- [Aim of the exercise] Look through the data below for the line with "on the service." and the line with "Hell, I'll go", then output those two and all lines in between, exactly as written.

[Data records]
───

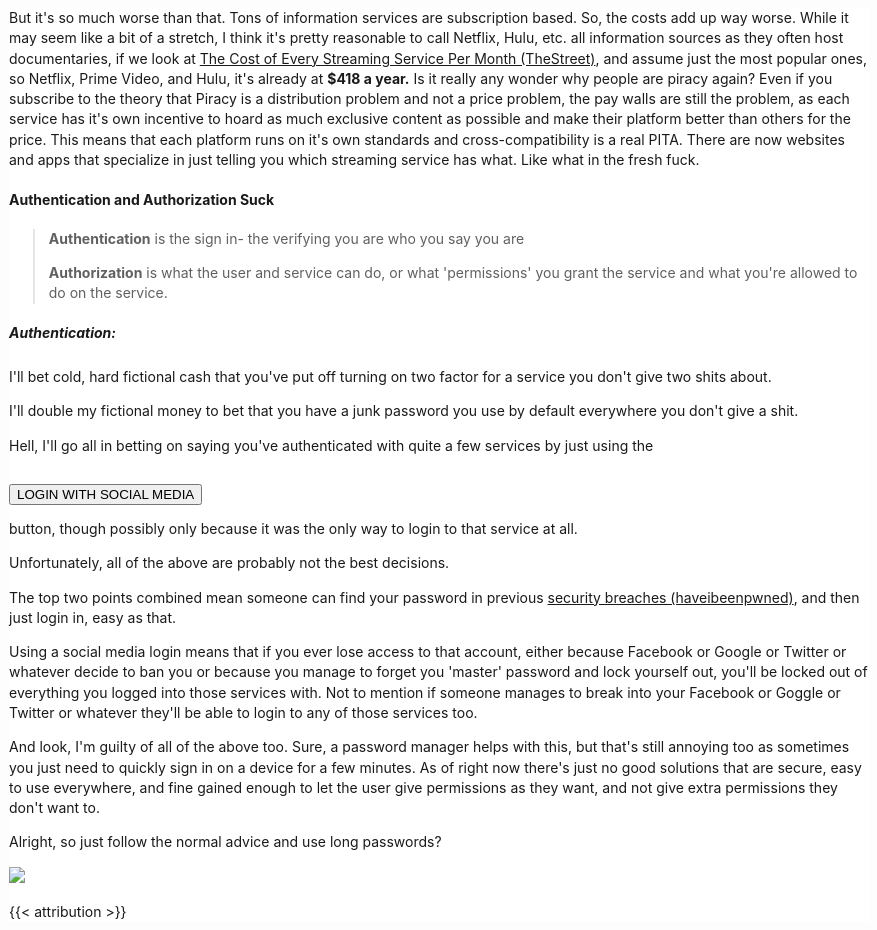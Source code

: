 But it's so much worse than that. Tons of information services are subscription based. So, the costs add up way worse. While it may seem like a bit of a stretch, I think it's pretty reasonable to call Netflix, Hulu, etc. all information sources as they often host documentaries, if we look at [The Cost of Every Streaming Service Per Month (TheStreet)](https://www.thestreet.com/lifestyle/best-streaming-services-cost-15166523), and assume just the most popular ones, so Netflix, Prime Video, and Hulu, it's already at **$418 a year.** Is it really any wonder why people are piracy again? Even if you subscribe to the theory that Piracy is a distribution problem and not a price problem, the pay walls are still the problem, as each service has it's own incentive to hoard as much exclusive content as possible and make their platform better than others for the price. This means that each platform runs on it's own standards and cross-compatibility is a real PITA. There are now websites and apps that specialize in just telling you which streaming service has what. Like what in the fresh fuck. 

#### Authentication and Authorization Suck

> **Authentication** is the sign in- the verifying you are who you say you are
> 
> **Authorization** is what the user and service can do, or what 'permissions' you grant the service and what you're allowed to do on the service.

##### Authentication:

I'll bet cold, hard fictional cash that you've put off turning on two factor for a service you don't give two shits about.

I'll double my fictional money to bet that you have a junk password you use by default everywhere you don't give a shit.

Hell, I'll go all in betting on saying you've authenticated with quite a few services by just using the 

<div class="w3-container" style="width:fit-content%;display: inline-block;" ><p><button class="w3-button w3-blue w3-round-xxlarge w3-block">LOGIN WITH SOCIAL MEDIA</button></p></div></br>
button, though possibly only because it was the only way to login to that service at all.

Unfortunately, all of the above are probably not the best decisions.

The top two points combined mean someone can find your password in previous [security breaches (haveibeenpwned)](https://haveibeenpwned.com/PwnedWebsites), and then just login in, easy as that.

Using a social media login means that if you ever lose access to that account, either because Facebook or Google or Twitter or whatever decide to ban you or because you manage to forget you 'master' password and lock yourself out, you'll be locked out of everything you logged into those services with. Not to mention if someone manages to break into your Facebook or Goggle or Twitter or whatever they'll be able to login to any of those services too.

And look, I'm guilty of all of the above too. Sure, a password manager helps with this, but that's still annoying too as sometimes you just need to quickly sign in on a device for a few minutes. As of right now there's just no good solutions that are secure, easy to use everywhere, and fine gained enough to let the user give permissions as they want, and not give extra permissions they don't want to.

Alright, so just follow the normal advice and use long passwords?

![](https://imgs.xkcd.com/comics/password_strength.png)

{{< attribution >}}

───

- [Task solution]
> **Authorization** is what the user and service can do, or what 'permissions' you grant the service and what you're allowed to do on the service.

##### Authentication:

I'll bet cold, hard fictional cash that you've put off turning on two factor for a service you don't give two shits about.

I'll double my fictional money to bet that you have a junk password you use by default everywhere you don't give a shit.

Hell, I'll go all in betting on saying you've authenticated with quite a few services by just using the 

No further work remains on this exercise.